■ Task objective ■
Stop at the line containing "Studied the users": repeat exactly every line of the entries below from the first up to it, plus that line, with pictures omitted.

■ Supplied entries ■

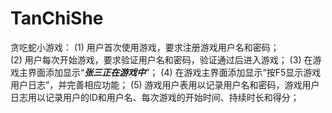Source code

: # TanChiShe
贪吃蛇小游戏：
(1)   用户首次使用游戏，要求注册游戏用户名和密码；  
(2)   用户每次开始游戏，要求验证用户名和密码，验证通过后进入游戏； 
(3)   在游戏主界面添加显示“***张三正在游戏中***”；
(4)   在游戏主界面添加显示“按F5显示游戏用户日志”，并完善相应功能； 
(5)   游戏用户表用以记录用户名和密码，游戏用户日志用以记录用户的ID和用户名、每次游戏的开始时间、持续时长和得分；
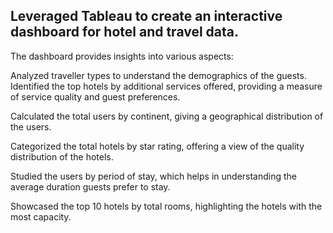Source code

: Leveraged Tableau to create an interactive dashboard for hotel and travel data.
-
The dashboard provides insights into various aspects:

Analyzed traveller types to understand the demographics of the guests.
Identified the top hotels by additional services offered, providing a measure of service quality and guest preferences.

Calculated the total users by continent, giving a geographical distribution of the users.

Categorized the total hotels by star rating, offering a view of the quality distribution of the hotels.

Studied the users by period of stay, which helps in understanding the average duration guests prefer to stay.

Showcased the top 10 hotels by total rooms, highlighting the hotels with the most capacity.
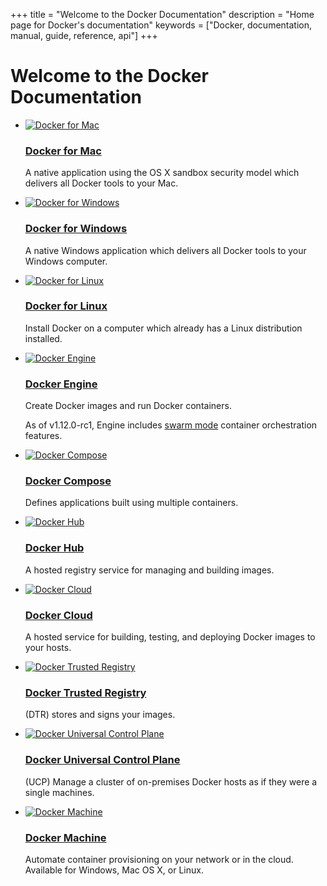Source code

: +++
title = "Welcome to the Docker Documentation"
description = "Home page for Docker's documentation"
keywords = ["Docker, documentation, manual, guide, reference, api"]
+++

# Welcome to the Docker Documentation

<ul class="items widthcol3 media">

<li>
<div class="media_image">
	<a href="/docker-for-mac/"/><img src="/assets/images/small-mac.png" alt="Docker for Mac"></a>
</div>
	<div class="media_content">
	<div data-mh="mh_docker_projects">
	<h3><a href="/engine/installation/mac/"/>Docker for Mac</a></h3>
		<p>A native application using the OS X sandbox security model which delivers all Docker tools to your Mac.</p>
	</div>
	</div>
</li>

<li>
<div class="media_image">
	<a href="/docker-for-windows/"/><img src="/assets/images/small-windows.png" alt="Docker for Windows"></a>
</div>
	<div class="media_content">
	<div data-mh="mh_docker_projects">
	<h3><a href="/engine/installation/windows/"/>Docker for Windows</a></h3>
		<p>A native Windows application which delivers all Docker tools to your Windows computer.</p>
	</div>
	</div>
</li>

<li>
<div class="media_image">
	<a href="/engine/installation/linux/"/><img src="/assets/images/small-linux.png" alt="Docker for Linux"></a>
</div>
	<div class="media_content">
	<div data-mh="mh_docker_projects">
	<h3><a href="/engine/installation/linux/"/>Docker for Linux</a></h3>
		<p>Install Docker on a computer which already has a Linux distribution installed.</p>
	</div>
	</div>
</li>

</ul>

<ul class="items widthcol2 media">
<li>
<div class="media_image">
	<a href="/engine/installation/"><img src="/assets/images/Engine_icon.png" alt="Docker Engine"></a>
</div>
	<div class="media_content">
	<div data-mh="mh_docker_projects">
	<h3><a href="/engine/installation/">Docker Engine</a></h3>
		<p>
    Create Docker images and run Docker containers.</p>
    <p>
		As of v1.12.0-rc1, Engine includes <a href="/engine/swarm/">swarm mode</a> container orchestration features.</p>
	</div>
	</div>
</li>

<li>
<div class="media_image">
	<a href="/compose/overview/"><img src="/assets/images/Compose_icon.png" alt="Docker Compose"></a>
</div>
	<div class="media_content">
	<div data-mh="mh_docker_projects">
	<h3><a href="/compose/overview/">Docker Compose</a></h3>
		<p>
    Defines applications built using multiple containers.</p>
	</div>
	</div>
</li>

<li>
<div class="media_image">
	<a href="/docker-hub/overview/"><img src="/assets/images/Hub_icon.png" alt="Docker Hub"></a>
</div>
	<div class="media_content">
	<div data-mh="mh_docker_projects">
	<h3><a href="/docker-hub/overview/">Docker Hub</a></h3>
		<p>
    A hosted registry service for managing and building images.</p>
	</div>
	</div>
</li>

<li>
<div class="media_image">
	<a href="/docker-cloud/overview/"><img src="/assets/images/Cloud_icon.png" alt="Docker Cloud"></a>
</div>
	<div class="media_content">
	<div data-mh="mh_docker_projects">
	<h3><a href="/docker-cloud/overview/">Docker Cloud</a></h3>
		<p>
    A hosted service for building, testing, and deploying Docker images to your hosts.</p>
	</div>
	</div>
</li>

<li>
<div class="media_image">
	<a href="/docker-trusted-registry/"><img src="/assets/images/Trusted_Registry_icon.png" alt="Docker Trusted Registry"></a>
</div>
	<div class="media_content">
	<div data-mh="mh_docker_projects">
	<h3><a href="/docker-trusted-registry/">Docker Trusted Registry</a></h3>
		<p>
    (DTR) stores and signs your images.</p>
	</div>
	</div>
</li>

<li>
<div class="media_image">
	<a href="/ucp/overview/"><img src="/assets/images/UCP_icon.png" alt="Docker Universal Control Plane"></a>
</div>
	<div class="media_content">
	<div data-mh="mh_docker_projects">
	<h3><a href="/ucp/overview/">Docker Universal Control Plane</a></h3>
		<p>
    (UCP) Manage a cluster of on-premises Docker hosts as if they were a single machines.
    </p>
	</div>
	</div>
</li>

<li>
<div class="media_image">
	<a href="/machine/install-machine/"><img src="/assets/images/Machine_icon.png" alt="Docker Machine"></a>
</div>
	<div class="media_content">
	<div data-mh="mh_docker_projects">
	<h3><a href="/machine/install-machine/">Docker Machine</a></h3>
		<p>
    Automate container provisioning on your network or in
    the cloud. Available for Windows, Mac OS X, or Linux.</p>
	</div>
	</div>
</li>


</ul>
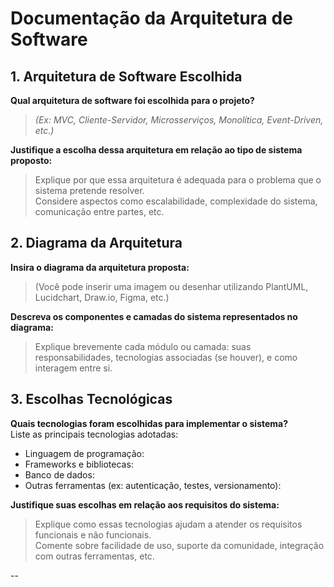# Documentação da Arquitetura de Software

## 1. Arquitetura de Software Escolhida 

**Qual arquitetura de software foi escolhida para o projeto?**  
> *(Ex: MVC, Cliente-Servidor, Microsserviços, Monolítica, Event-Driven, etc.)*

**Justifique a escolha dessa arquitetura em relação ao tipo de sistema proposto:**  
> Explique por que essa arquitetura é adequada para o problema que o sistema pretende resolver.  
> Considere aspectos como escalabilidade, complexidade do sistema, comunicação entre partes, etc.



## 2. Diagrama da Arquitetura

**Insira o diagrama da arquitetura proposta:**  
> (Você pode inserir uma imagem ou desenhar utilizando PlantUML, Lucidchart, Draw.io, Figma, etc.)

**Descreva os componentes e camadas do sistema representados no diagrama:**  
> Explique brevemente cada módulo ou camada: suas responsabilidades, tecnologias associadas (se houver), e como interagem entre si.



## 3. Escolhas Tecnológicas 

**Quais tecnologias foram escolhidas para implementar o sistema?**  
Liste as principais tecnologias adotadas:

- Linguagem de programação: 
- Frameworks e bibliotecas:
- Banco de dados:
- Outras ferramentas (ex: autenticação, testes, versionamento):

**Justifique suas escolhas em relação aos requisitos do sistema:**  
> Explique como essas tecnologias ajudam a atender os requisitos funcionais e não funcionais.  
> Comente sobre facilidade de uso, suporte da comunidade, integração com outras ferramentas, etc.

--

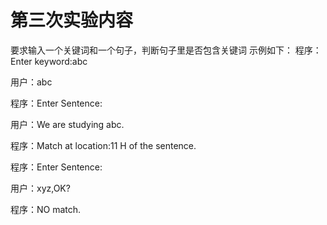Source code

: # 第三次实验内容
要求输入一个关键词和一个句子，判断句子里是否包含关键词
示例如下：
程序：Enter keyword:abc

用户：abc

程序：Enter Sentence:

用户：We are studying abc.

程序：Match at location:11 H of the sentence.

程序：Enter Sentence:

用户：xyz,OK?

程序：NO match.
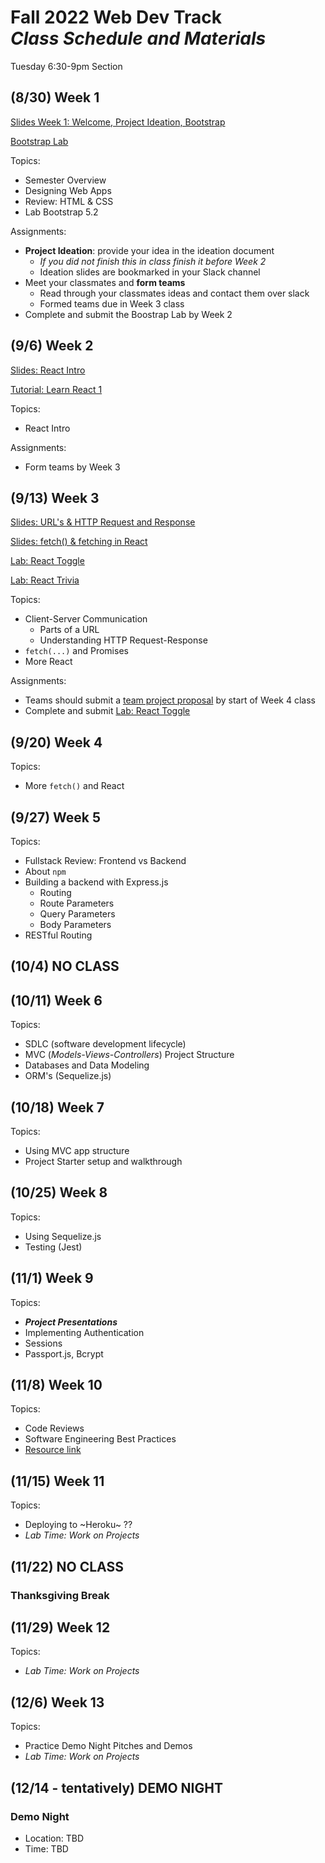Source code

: 
# Fall 2022 Web Dev Track <br />_Class Schedule and Materials_

Tuesday 6:30-9pm Section

## (8/30) Week 1

[Slides Week 1: Welcome, Project Ideation, Bootstrap](https://docs.google.com/presentation/d/1x3ZgpUU78Szlv2MYEurGWT2MGifaogVynjpbzqjBofg/edit?usp=sharing)

[Bootstrap Lab](https://github.com/CUNYTechPrep/lab-bootstrap-5.2)

Topics:

- Semester Overview
- Designing Web Apps
- Review: HTML & CSS
- Lab Bootstrap 5.2

Assignments:


- **Project Ideation**: provide your idea in the ideation document
    + *If you did not finish this in class finish it before Week 2*
    + Ideation slides are bookmarked in your Slack channel
- Meet your classmates and **form teams**
    + Read through your classmates ideas and contact them over slack
    + Formed teams due in Week 3 class
- Complete and submit the Boostrap Lab by Week 2


## (9/6) Week 2

[Slides: React Intro](https://docs.google.com/presentation/d/1Irg_ScxrLVN425nsA1vn7rZ-vv83G0XsB3jQPodXnfA/edit?usp=sharing)

[Tutorial: Learn React 1](https://github.com/CUNYTechPrep/2022-fall-web-dev/blob/main/materials/learn-react-1.md)

Topics:

- React Intro

Assignments:

- Form teams by Week 3



## (9/13) Week 3

[Slides: URL's & HTTP Request and Response](https://docs.google.com/presentation/d/1hJgCCh3UiygFQ6q8_G7_KCn332rGuo6VPHlM49JM4Ao/edit?usp=sharing)

[Slides: fetch() & fetching in React](https://docs.google.com/presentation/d/1ctGUH2sYpqDjo268t_nL0A3u1t6tzAqwk-mw5WIxwnM/edit?usp=sharing)

[Lab: React Toggle](https://github.com/CUNYTechPrep/lab-react-toggle)

[Lab: React Trivia](https://github.com/CUNYTechPrep/lab-react-trivia)

Topics:

- Client-Server Communication
    + Parts of a URL
    + Understanding HTTP Request-Response
- `fetch(...)` and Promises
- More React

Assignments:

- Teams should submit a [team project proposal](https://github.com/CUNYTechPrep/2022-fall-web-dev/blob/main/materials/team-project-proposal.md) by start of Week 4 class
- Complete and submit [Lab: React Toggle](https://github.com/CUNYTechPrep/lab-react-toggle)

## (9/20) Week 4

Topics:

- More `fetch()` and React


## (9/27) Week 5


Topics:

- Fullstack Review: Frontend vs Backend
- About `npm`
- Building a backend with Express.js
    + Routing
    + Route Parameters
    + Query Parameters
    + Body Parameters
- RESTful Routing

## (10/4) NO CLASS


## (10/11) Week 6

Topics:

- SDLC (software development lifecycle)
- MVC (_Models-Views-Controllers_) Project Structure
- Databases and Data Modeling
- ORM's (Sequelize.js)

## (10/18) Week 7


Topics:

- Using MVC app structure
- Project Starter setup and walkthrough


## (10/25) Week 8


Topics:

- Using Sequelize.js
- Testing (Jest)

## (11/1) Week 9

Topics:

- **_Project Presentations_**
- Implementing Authentication
- Sessions
- Passport.js, Bcrypt

## (11/8) Week 10


Topics:

- Code Reviews
- Software Engineering Best Practices
- [Resource link](http://web.mit.edu/6.005/www/fa16/classes/04-code-review/)

## (11/15) Week 11


Topics:

- Deploying to ~Heroku~ ??
- _Lab Time: Work on Projects_

## (11/22) NO CLASS

### Thanksgiving Break


## (11/29) Week 12

Topics:

- _Lab Time: Work on Projects_

## (12/6) Week 13

Topics:

- Practice Demo Night Pitches and Demos
- _Lab Time: Work on Projects_

## (12/14 - tentatively) DEMO NIGHT

### Demo Night

- Location: TBD
- Time: TBD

■ Result of this exercise ■
Source code

: # TanChiShe
贪吃蛇小游戏：
(1)   用户首次使用游戏，要求注册游戏用户名和密码；  
(2)   用户每次开始游戏，要求验证用户名和密码，验证通过后进入游戏； 
(3)   在游戏主界面添加显示“***张三正在游戏中***”；
(4)   在游戏主界面添加显示“按F5显示游戏用户日志”，并完善相应功能； 
(5)   游戏用户表用以记录用户名和密码，游戏用户日志用以记录用户的ID和用户名、每次游戏的开始时间、持续时长和得分；
Source code

: Leveraged Tableau to create an interactive dashboard for hotel and travel data.
-
The dashboard provides insights into various aspects:

Analyzed traveller types to understand the demographics of the guests.
Identified the top hotels by additional services offered, providing a measure of service quality and guest preferences.

Calculated the total users by continent, giving a geographical distribution of the users.

Categorized the total hotels by star rating, offering a view of the quality distribution of the hotels.

Studied the users by period of stay, which helps in understanding the average duration guests prefer to stay.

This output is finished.